Any other questions?

Jesper Damborg
Analyst, Carnegie

Yeah. So do you have that technology in-house to make them all, just so I understand it, or do you need, for example, if you want to make a new obesity product or if you want to make the amylin analog much more differentiated, can you actually do some stuff to the molecule and use some technology in-house, or do you need to partner that up?

Danilo Verge
Head of Medical Affairs, Zealand Pharma

I think for all the projects that we do, we always look at what we can do in-house and always combine it with what is externally available, which kind of technology. So it really depends from project to project on how we would approach this. But I'll just say, I mean, just to repeat again, we're not looking to take the analogs of our peptide hormones that we already have in the clinic. That's not the strategy right now to look at that, to make that orally available, but it's really the next generation peptides that we are focusing on with this oral bioavailability.

Adam Steensberg
CEO, Zealand Pharma

I think, yes, maybe also to add on this, there has been a lot of progress on understanding the formulation technology that could be used for all therapies. And as Rie said, Sema is a good example of something that was almost impossible to overcome, but yet it became possible.
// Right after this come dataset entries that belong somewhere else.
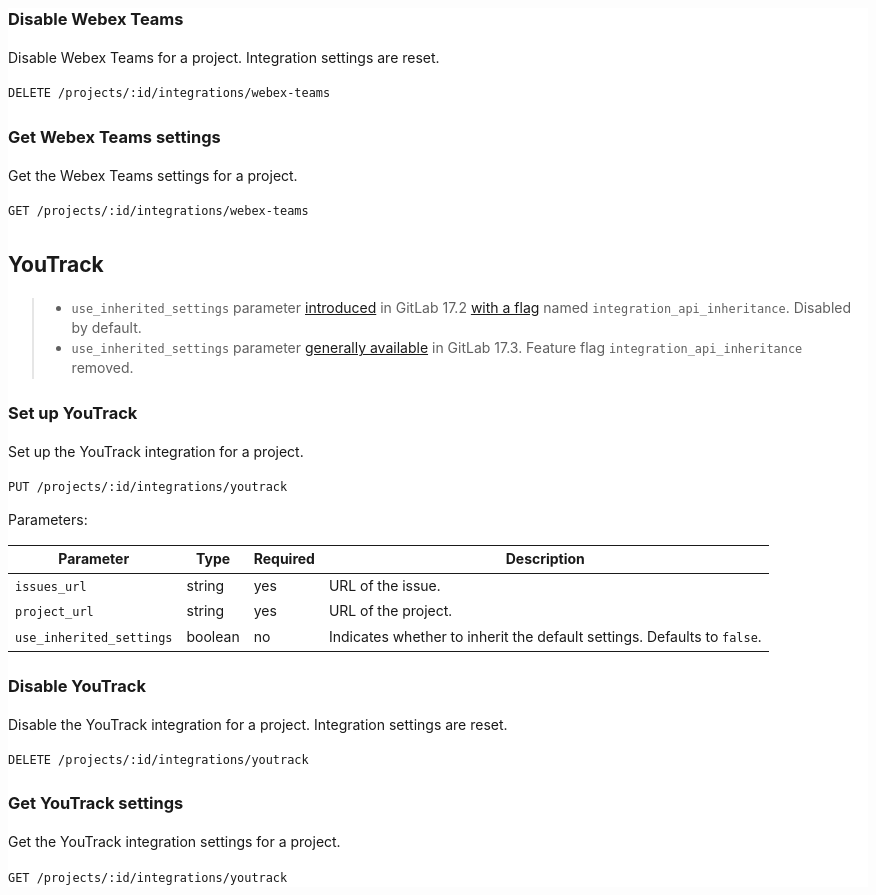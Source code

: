 ### Disable Webex Teams

Disable Webex Teams for a project. Integration settings are reset.

```plaintext
DELETE /projects/:id/integrations/webex-teams
```

### Get Webex Teams settings

Get the Webex Teams settings for a project.

```plaintext
GET /projects/:id/integrations/webex-teams
```

## YouTrack

> - `use_inherited_settings` parameter [introduced](https://gitlab.com/gitlab-org/gitlab/-/issues/467089) in GitLab 17.2 [with a flag](../administration/feature_flags.md) named `integration_api_inheritance`. Disabled by default.
> - `use_inherited_settings` parameter [generally available](https://gitlab.com/gitlab-org/gitlab/-/issues/467186) in GitLab 17.3. Feature flag `integration_api_inheritance` removed.

### Set up YouTrack

Set up the YouTrack integration for a project.

```plaintext
PUT /projects/:id/integrations/youtrack
```

Parameters:

| Parameter | Type | Required | Description |
| --------- | ---- | -------- | ----------- |
| `issues_url` | string | yes | URL of the issue. |
| `project_url` | string | yes | URL of the project. |
| `use_inherited_settings` | boolean | no | Indicates whether to inherit the default settings. Defaults to `false`. |

### Disable YouTrack

Disable the YouTrack integration for a project. Integration settings are reset.

```plaintext
DELETE /projects/:id/integrations/youtrack
```

### Get YouTrack settings

Get the YouTrack integration settings for a project.

```plaintext
GET /projects/:id/integrations/youtrack
```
What we are doing is we're going to use our extensive peptide design capabilities and focus on these new modalities, which are where we build in the ability to be orally available in the molecule itself, and then we're going to complement it with formulation technologies. And those can be either in-house, which we already are working with some, or through partnerships. And so it's going to be a combination,

but we're really going to leverage, you can say, how much innovation that's been in this space over the last 10 years. That's why we think this is a unique moment to see and to combine these technologies and actually do what we have shown over and over again that we are best at, and that is to not only do the discovery but also the development phase of medicines that have the profiles that we need.

Jesper Damborg
Analyst, Carnegie

Okay. Very clear. Just one last question. So just on the Alexion partnership, for me at least, it's been a while since we've heard something there because it's still, of course, pre-clinical. Has that changed with the Astra acquisition of Alexion, or do you still have as much, say, collaboration with Alexion? And when will we actually see some clinical updates there? So when will we move into phase one? When could we actually see some data and some updates there? Thank you.

Adam Steensberg
CEO, Zealand Pharma

Yeah. We would also like to be able to communicate more on this. I mean, what we can share is that we are very excited, and we see very good progress together with Alexion and, of course, soon to become Astra. We have not seen any signs that this should not be a high-priority project in the new constellation, and we, of course, hope and expect to be able to communicate more throughout the year on this collaboration and the progress we are making, but I think we also have to recognize that they are in the middle of finding their ways of operating, and that's unfortunately how it is right now with regard to what we can communicate, so we are excited. We see strong progress, and we hope to be able to communicate more this year on where we are and next steps.

Jesper Damborg
Analyst, Carnegie

Thank you. Thank you so much.

Adam Steensberg
CEO, Zealand Pharma

Thank you again.

Operator

We get our next question comes from the line of Lucy Codrington from Jefferies. Please go ahead. Your line is open.

Lucy Codrington
Associate Equity Analyst, Jefferies

Hi there. Thanks for taking my questions. There's a few left from me. Just going back to the first question, really, I just wanted to talk more about the strategy for the co-formulation for the obesity products and just wondering whether it's are there possible once-weekly GLP-1s that you could actually consider in-licensing for co-formulation with your assets? And then secondly, on the Amylin product and petrelintide, ZP10000, how are those going to be differentiated from products that are already further ahead than you in the clinic? And specifically with ZP10000, obviously, we had the Morphic Holding oral small molecule data this week. So just interested to see how you think you might be differentiated there. And then just finally, on the artificial pancreas phase three, just to confirm that you won't need the 52-week data for filing, you'll be able to do that on the 26-week data. Thank you.

Adam Steensberg
CEO, Zealand Pharma

Thank you for your questions, and there are three ones with the obesity strategy, and I think Danilo, he will provide some answers to that, and then I'll go forward on survodutide and then the biohormonal, and I'll just hand over the word to you, Rie, as well, but maybe on the biohormonal, the 52 versus the 26, the primary endpoint is at 26 weeks on HbA1c, then because it's also, you can say, an approval of dasiglucagon for chronic use, then FDA requires that we submit one-year data as well, but that does not mean that we, of course, have to have all those data before we can start the process, meaning from you have results until you submit, there's always a certain period you need to have your interface meeting and so on.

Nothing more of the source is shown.